[RECORDED INFORMATION Boundary: Start]

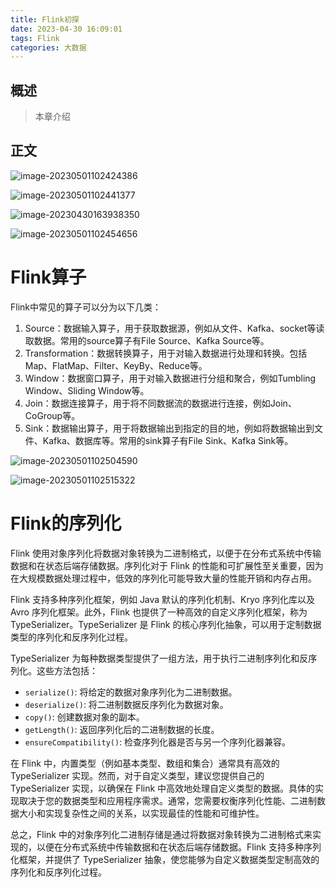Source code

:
 ```yaml
---
title: Flink初探
date: 2023-04-30 16:09:01
tags: Flink
categories: 大数据
---
```


## 概述

> 本章介绍

<!--more-->

## 正文



![image-20230501102424386](https://cdn.jsdelivr.net/gh/AlitaAlice/image/img/image-20230501102424386.png)

![image-20230501102441377](https://cdn.jsdelivr.net/gh/AlitaAlice/image/img/image-20230501102441377.png)

![image-20230430163938350](https://gitee.com/zhangxilong0115/img/raw/master/img/image-20230430163938350.png)

![image-20230501102454656](https://cdn.jsdelivr.net/gh/AlitaAlice/image/img/image-20230501102454656.png)



# Flink算子

Flink中常见的算子可以分为以下几类：

1. Source：数据输入算子，用于获取数据源，例如从文件、Kafka、socket等读取数据。常用的source算子有File Source、Kafka Source等。
2. Transformation：数据转换算子，用于对输入数据进行处理和转换。包括Map、FlatMap、Filter、KeyBy、Reduce等。
3. Window：数据窗口算子，用于对输入数据进行分组和聚合，例如Tumbling Window、Sliding Window等。
4. Join：数据连接算子，用于将不同数据流的数据进行连接，例如Join、CoGroup等。
5. Sink：数据输出算子，用于将数据输出到指定的目的地，例如将数据输出到文件、Kafka、数据库等。常用的sink算子有File Sink、Kafka Sink等。



![image-20230501102504590](https://cdn.jsdelivr.net/gh/AlitaAlice/image/img/image-20230501102504590.png)

![image-20230501102515322](https://cdn.jsdelivr.net/gh/AlitaAlice/image/img/image-20230501102515322.png)

# Flink的序列化

Flink 使用对象序列化将数据对象转换为二进制格式，以便于在分布式系统中传输数据和在状态后端存储数据。序列化对于 Flink 的性能和可扩展性至关重要，因为在大规模数据处理过程中，低效的序列化可能导致大量的性能开销和内存占用。

Flink 支持多种序列化框架，例如 Java 默认的序列化机制、Kryo 序列化库以及 Avro 序列化框架。此外，Flink 也提供了一种高效的自定义序列化框架，称为 TypeSerializer。TypeSerializer 是 Flink 的核心序列化抽象，可以用于定制数据类型的序列化和反序列化过程。

TypeSerializer 为每种数据类型提供了一组方法，用于执行二进制序列化和反序列化。这些方法包括：

- `serialize()`: 将给定的数据对象序列化为二进制数据。
- `deserialize()`: 将二进制数据反序列化为数据对象。
- `copy()`: 创建数据对象的副本。
- `getLength()`: 返回序列化后的二进制数据的长度。
- `ensureCompatibility()`: 检查序列化器是否与另一个序列化器兼容。

在 Flink 中，内置类型（例如基本类型、数组和集合）通常具有高效的 TypeSerializer 实现。然而，对于自定义类型，建议您提供自己的 TypeSerializer 实现，以确保在 Flink 中高效地处理自定义类型的数据。具体的实现取决于您的数据类型和应用程序需求。通常，您需要权衡序列化性能、二进制数据大小和实现复杂性之间的关系，以实现最佳的性能和可维护性。

总之，Flink 中的对象序列化二进制存储是通过将数据对象转换为二进制格式来实现的，以便在分布式系统中传输数据和在状态后端存储数据。Flink 支持多种序列化框架，并提供了 TypeSerializer 抽象，使您能够为自定义数据类型定制高效的序列化和反序列化过程。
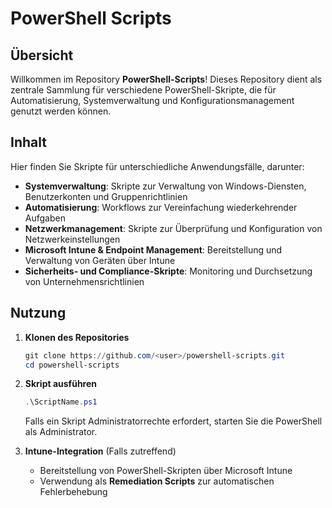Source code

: # PowerShell Scripts

## Übersicht
Willkommen im Repository **PowerShell-Scripts**! Dieses Repository dient als zentrale Sammlung für verschiedene PowerShell-Skripte, die für Automatisierung, Systemverwaltung und Konfigurationsmanagement genutzt werden können.

## Inhalt
Hier finden Sie Skripte für unterschiedliche Anwendungsfälle, darunter:
- **Systemverwaltung**: Skripte zur Verwaltung von Windows-Diensten, Benutzerkonten und Gruppenrichtlinien
- **Automatisierung**: Workflows zur Vereinfachung wiederkehrender Aufgaben
- **Netzwerkmanagement**: Skripte zur Überprüfung und Konfiguration von Netzwerkeinstellungen
- **Microsoft Intune & Endpoint Management**: Bereitstellung und Verwaltung von Geräten über Intune
- **Sicherheits- und Compliance-Skripte**: Monitoring und Durchsetzung von Unternehmensrichtlinien

## Nutzung
1. **Klonen des Repositories**
   ```powershell
   git clone https://github.com/<user>/powershell-scripts.git
   cd powershell-scripts
   ```
2. **Skript ausführen**
   ```powershell
   .\ScriptName.ps1
   ```
   Falls ein Skript Administratorrechte erfordert, starten Sie die PowerShell als Administrator.

3. **Intune-Integration** (Falls zutreffend)
   - Bereitstellung von PowerShell-Skripten über Microsoft Intune
   - Verwendung als **Remediation Scripts** zur automatischen Fehlerbehebung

[RECORDED INFORMATION Boundary: End]

◆ WORK INSTRUCTION ◆
Only the number is wanted here. Please work out how many lines of the records contain "TypeSerializer".

◆ WORKED SOLUTION ◆
4